The shekhinah represents the feminine attributes of the presence of God, shekhinah being a feminine word in Hebrew, based especially on readings of the Talmud.


Main Article: Sakina and Itmi’nan (Serenity and Peacefulness)

The shekhinah is referred to as manifest in the Tabernacle and the Temple in Jerusalem throughout rabbinic literature. It is also reported as being present in the acts of public prayer. In the Mishna the noun is used twice: once by Rabbi Hananiah ben Teradion (c. 135 CE): ‘If two sit together and the words between them are of the Torah, then the shekhinah is in their midst’; and Rabbi Halafta ben Dosa: ‘If ten men sit together and occupy themselves with the Law, the shekhinah rests among them. ‘So too in the Talmud Sanhedrin 39a, we read: “Whenever ten are gathered for prayer, there the Shekhinah rests”; it also connotes righteous judgment (“when three sit as judges, the Shekhinah is with them.” Talmud tractate Berachot 6a), and personal need (“The Shekhinah dwells over the headside of the sick man’s bed.” Talmud tractate Shabbat 12b; “Wheresoever they were exiled, the Shekhinah went with them.” Talmud tractate Megillah 29a).

In particular, the shekhinah is a holy fire that resides within the home of a married couple. The shekhinah is the highest of six types of holy fire. When a married couple is worthy of this manifestation, all other types of fire are consumed by it.

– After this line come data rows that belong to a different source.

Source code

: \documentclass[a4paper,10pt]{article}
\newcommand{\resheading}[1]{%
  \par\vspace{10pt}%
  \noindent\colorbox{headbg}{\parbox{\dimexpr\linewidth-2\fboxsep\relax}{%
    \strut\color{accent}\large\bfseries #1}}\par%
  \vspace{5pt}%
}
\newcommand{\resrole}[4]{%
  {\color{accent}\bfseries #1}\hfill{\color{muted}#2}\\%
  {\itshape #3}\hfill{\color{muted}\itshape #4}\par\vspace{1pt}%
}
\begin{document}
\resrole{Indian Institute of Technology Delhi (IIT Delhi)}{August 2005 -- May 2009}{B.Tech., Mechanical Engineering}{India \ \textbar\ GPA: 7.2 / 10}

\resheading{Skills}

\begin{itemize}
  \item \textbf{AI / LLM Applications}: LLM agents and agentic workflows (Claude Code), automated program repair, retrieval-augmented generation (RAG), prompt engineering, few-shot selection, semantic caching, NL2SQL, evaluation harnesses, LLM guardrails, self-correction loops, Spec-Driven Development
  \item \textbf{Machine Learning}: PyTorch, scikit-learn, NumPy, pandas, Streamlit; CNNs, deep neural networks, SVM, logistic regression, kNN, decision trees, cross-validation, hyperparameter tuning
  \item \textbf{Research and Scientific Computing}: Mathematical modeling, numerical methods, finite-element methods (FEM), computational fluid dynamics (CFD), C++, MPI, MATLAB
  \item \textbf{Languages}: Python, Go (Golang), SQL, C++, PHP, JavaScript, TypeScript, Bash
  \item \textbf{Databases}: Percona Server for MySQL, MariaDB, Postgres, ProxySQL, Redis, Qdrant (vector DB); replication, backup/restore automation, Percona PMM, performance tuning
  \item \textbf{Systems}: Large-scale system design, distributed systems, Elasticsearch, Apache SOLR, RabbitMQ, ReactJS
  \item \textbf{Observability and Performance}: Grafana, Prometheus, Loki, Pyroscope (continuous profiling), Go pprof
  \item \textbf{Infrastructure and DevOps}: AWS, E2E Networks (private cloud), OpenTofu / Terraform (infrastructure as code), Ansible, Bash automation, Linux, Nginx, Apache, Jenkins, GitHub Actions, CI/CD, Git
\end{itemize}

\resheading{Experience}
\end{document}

There is no occurrence of the word in pre-rabbinic literature such as the Dead Sea Scrolls. It is only afterwards in the targums and rabbinic literature that the Hebrew term shekhinah, or Aramaic equivalent shekinta, is found, and then becomes extremely common. McNamara considers that the absence might lead to the conclusion that the term only originated after the destruction of the temple in 70 CE, but notes 2 Maccabees 14:35 “a temple for your habitation”, where the Greek text suggests a possible parallel understanding, and where σκηνώση skēnōsē “a tent-building”, a variation on an early loan word from Phoenician (Ancient Greek: ἡ σκηνή skēnē “tent”), is deliberately used to represent the original Hebrew or Aramaic term.

The shekhinah is associated with the transformational spirit of God regarded as the source of prophecy:

After that thou shalt come to the hill of God, where is the garrison of the Philistines; and it shall come to pass, when thou art come thither to the city, that thou shalt meet a band of prophets coming down from the high place with a psaltery, and a timbrel, and a pipe, and a harp, before them; and they will be prophesying. And the spirit of the LORD will come mightily upon thee, and thou shalt prophesy with them, and shalt be turned into another man.

— 1 Samuel 10:5–6

The prophets made numerous references to visions of the presence of God, particularly in the context of the Tabernacle or Temple, with figures such as thrones or robes filling the Sanctuary, which have traditionally been attributed to the presence of the shekhinah. Isaiah wrote “I saw the Lord sitting upon a throne high and lifted up, and his train filled the Temple” (Isaiah 6:1). Jeremiah implored “Do not dishonor the throne of your glory” (Jeremiah 14:21) and referred to “Thy throne of glory, on high from the beginning, Thy place of our sanctuary” (Jeremiah 17:12). The Book of Ezekiel speaks of “the glory of the God of Israel was there [in the Sanctuary], according to the vision that I saw in the plain” (Ezekiel 8:4).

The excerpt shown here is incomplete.